Вежливость! Я им отвечаю:
– Вы знаете, я зашел бы, но вся история заключается в том, что у меня сегодня масса дел. И я не освобожусь раньше шести часов.
– Ну заходите в шесть, когда освободитесь. Мы вас подождем.
И это при том, что ОВИР закрывается не то в четыре, не то в пять!
Волков: Какая сверхъестественная предупредительность!
Бродский: А в тот день – так уж совпало – ко мне в гости пришел Карл Проффер…
Волков: Как вы с ним познакомились, кстати?
Бродский: Нас с ним Надежда Яковлевна Мандельштам познакомила. В один прекрасный вечер, помню, раздается от нее телефонный звонок из Москвы: «Иосиф, к вам зайдет один мой знакомый, очень хороший человек». И появился Карлуша, с которым мы подружились. Тотчас. И вот теперь он оказался в Ленинграде как раз в этот примечательный день, зашел ко мне со своими детьми. Я ему говорю: «Ты знаешь, Карл, какая интересная вещь – позвонили из ОВИРа, приглашают в гости!» И он этому, надо сказать, тоже подивился. А в тот день у меня действительно дел было навалом. Помню, какие-то переводы я должен был посылать в Москву – из какой-то там югославской поэтессы. И еще что-то, еще что-то… Последнее дело было на Ленфильме.

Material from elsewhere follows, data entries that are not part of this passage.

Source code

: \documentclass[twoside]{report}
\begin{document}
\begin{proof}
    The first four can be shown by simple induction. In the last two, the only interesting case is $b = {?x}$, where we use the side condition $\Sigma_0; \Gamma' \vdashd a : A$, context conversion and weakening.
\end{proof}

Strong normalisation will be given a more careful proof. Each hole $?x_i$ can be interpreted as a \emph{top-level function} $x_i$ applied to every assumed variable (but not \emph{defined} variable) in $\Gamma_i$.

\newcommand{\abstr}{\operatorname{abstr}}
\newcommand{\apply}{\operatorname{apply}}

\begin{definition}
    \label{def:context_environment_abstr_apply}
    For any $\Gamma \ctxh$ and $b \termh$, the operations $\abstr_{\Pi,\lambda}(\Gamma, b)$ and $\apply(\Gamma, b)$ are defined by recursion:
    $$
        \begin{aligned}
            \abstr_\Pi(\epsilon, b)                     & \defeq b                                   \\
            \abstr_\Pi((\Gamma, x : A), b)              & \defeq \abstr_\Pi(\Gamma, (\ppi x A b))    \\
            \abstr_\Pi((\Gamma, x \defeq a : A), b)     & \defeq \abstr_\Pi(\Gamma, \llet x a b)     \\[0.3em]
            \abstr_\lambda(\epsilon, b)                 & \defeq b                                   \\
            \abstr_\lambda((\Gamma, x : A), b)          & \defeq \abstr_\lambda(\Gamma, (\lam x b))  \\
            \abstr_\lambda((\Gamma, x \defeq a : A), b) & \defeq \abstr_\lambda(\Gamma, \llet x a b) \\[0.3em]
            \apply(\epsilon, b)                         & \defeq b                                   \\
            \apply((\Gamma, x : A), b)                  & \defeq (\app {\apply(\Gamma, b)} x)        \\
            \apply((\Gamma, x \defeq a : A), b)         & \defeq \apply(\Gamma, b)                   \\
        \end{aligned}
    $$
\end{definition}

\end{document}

Волков: Вы для них сценарий писали?
Бродский: Нет, стихи подкладывал под какой-то мультипликационный фильм – уж не помню, венгерский или армянский. Часов в пять Ленфильм закрывался. Мы выходим с бабой, которая давала мне там эту работу (довольно славная девка была), и она говорит: «Ты куда сейчас? Нам домой идти почти по дороге!» А я ей объясняю: «Не могу, потому что мне сегодня с утра позвонили – представь себе! – из ОВИРа, чтоб я к ним зашел. Но ничего при этом не объяснили. Не понимаю, может быть, у меня какой-нибудь американский дядюшка умер и оставил наследство?» Потому что какие у нормального человека могут быть мысли на этот счет, да?

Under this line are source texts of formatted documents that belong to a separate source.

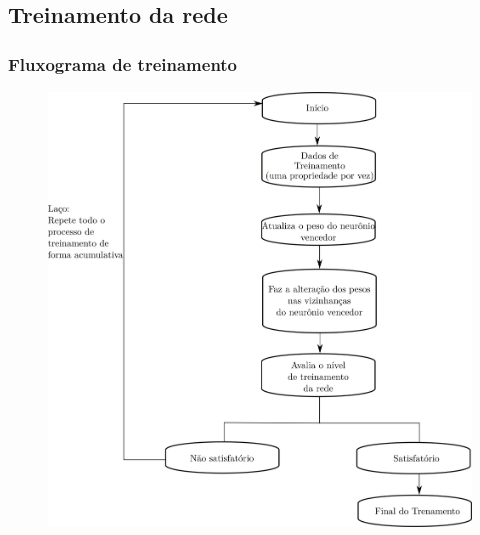 \documentclass[10pt]{beamer} %
\begin{document}
\subsection{Treinamento da rede}
\begin{frame}
	\frametitle{Fluxograma de treinamento}
	\begin{scriptsize}
		

	\begin{figure}[H]
		\centering
	
			\includegraphics[scale=0.35]{Imagens/treinamento.png}
	\end{figure}
\end{scriptsize}
\end{frame}
\end{document}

Волков: У нормального – никаких…
Бродский: Приезжаю я, значит, в ОВИР. Мусор стоит, отпирает дверь. Вхожу. Естественно, никого. Прохожу в кабинет, где сидит полковник, все нормально. И начинается такой интеллигентный разговор про дела и погоду, пока я не говорю:
– Вы ведь меня, наверное, не про погоду вызвали разговаривать? (Хотя понятия не имею, зачем я им нужен!)
Полковник говорит:
– Вы, Иосиф Александрович, получали вызов из Израиля?

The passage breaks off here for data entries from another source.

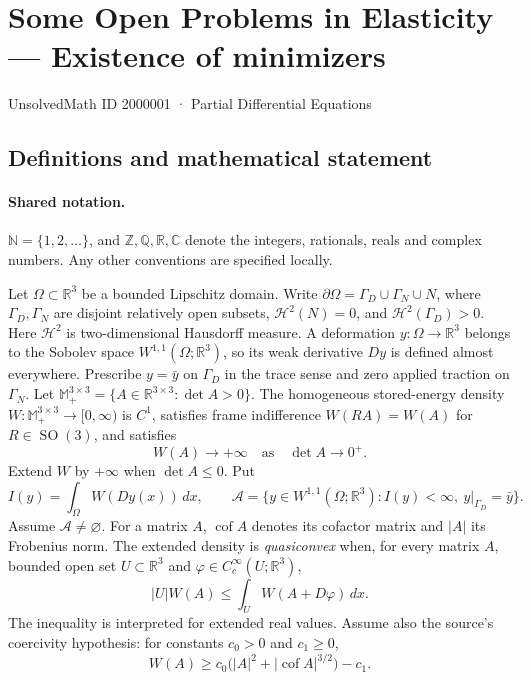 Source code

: \documentclass[11pt]{book}
\begin{document}
\setcounter{section}{2000000}
\section{Some Open Problems in Elasticity — Existence of minimizers}\label{2000001}
{\small\sffamily UnsolvedMath ID 2000001 · Partial Differential Equations}
\subsection{Definitions and mathematical statement}

\paragraph{Shared notation.}$\mathbb N=\{1,2,\ldots\}$, and $\mathbb Z,\mathbb Q,\mathbb R,\mathbb C$ denote the integers, rationals, reals and complex numbers. Any other conventions are specified locally.


Let $\Omega\subset\mathbb R^3$ be a bounded Lipschitz domain. Write $\partial\Omega=\Gamma_D\cup\Gamma_N\cup N$, where $\Gamma_D,\Gamma_N$ are disjoint relatively open subsets, $\mathcal H^2(N)=0$, and $\mathcal H^2(\Gamma_D)>0$. Here $\mathcal H^2$ is two-dimensional Hausdorff measure. A deformation $y:\Omega\to\mathbb R^3$ belongs to the Sobolev space $W^{1,1}(\Omega;\mathbb R^3)$, so its weak derivative $Dy$ is defined almost everywhere. Prescribe $y=\bar y$ on $\Gamma_D$ in the trace sense and zero applied traction on $\Gamma_N$.
Let $\mathbb M_+^{3\times3}=\{A\in\mathbb R^{3\times3}:\det A>0\}$. The homogeneous stored-energy density $W:\mathbb M_+^{3\times3}\to[0,\infty)$ is $C^1$, satisfies frame indifference $W(RA)=W(A)$ for $R\in\operatorname{SO}(3)$, and satisfies
\[
 W(A)\longrightarrow+\infty\quad\text{as}\quad\det A\longrightarrow0^+.
\]
Extend $W$ by $+\infty$ when $\det A\le0$. Put
\[
 I(y)=\int_\Omega W(Dy(x))\,dx,\qquad
 \mathcal A=\{y\in W^{1,1}(\Omega;\mathbb R^3):I(y)<\infty,\ y|_{\Gamma_D}=\bar y\}.
\]
Assume $\mathcal A\ne\varnothing$. For a matrix $A$, $\operatorname{cof}A$ denotes its cofactor matrix and $|A|$ its Frobenius norm.
The extended density is \emph{quasiconvex} when, for every matrix $A$, bounded open set $U\subset\mathbb R^3$ and $\varphi\in C_c^\infty(U;\mathbb R^3)$,
\[
 |U|W(A)\le\int_U W(A+D\varphi)\,dx.
\]
The inequality is interpreted for extended real values. Assume also the source's coercivity hypothesis: for constants $c_0>0$ and $c_1\ge0$,
\[
 W(A)\ge c_0\bigl(|A|^2+|\operatorname{cof}A|^{3/2}\bigr)-c_1.
\]
\end{document}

– Да, получал. И даже не один вызов, а целых два, если уж на то пошло. А, собственно, что?
– А почему вы этими вызовами не воспользовались?
– А с какой стати я ими буду пользоваться? Прежде всего, я не знаю, от кого они, а затем… Вы вот меня не пустили ни в Чехословакию, ни в Италию, хотя меня туда тоже приглашали.
– Значит, вы не подали заявления на выезд, потому что предполагали, что мы вас в Израиль не выпустим?
– Ну коли вы меня спрашиваете об этом – да, предполагал, что не выпустите. Но это было совершенно ни первой, ни последней причиной.
А полковник этот танец, вокруг да около, продолжает и задает такой заинтересованный вопрос:
– Ну а какая же, скажем, была первая из причин?
– Ну господи – любая! Прежде всего: чего мне там делать, в Израиле, в конце-то концов? В гости съездить я бы не отказался, но насовсем? У меня тут свои дела…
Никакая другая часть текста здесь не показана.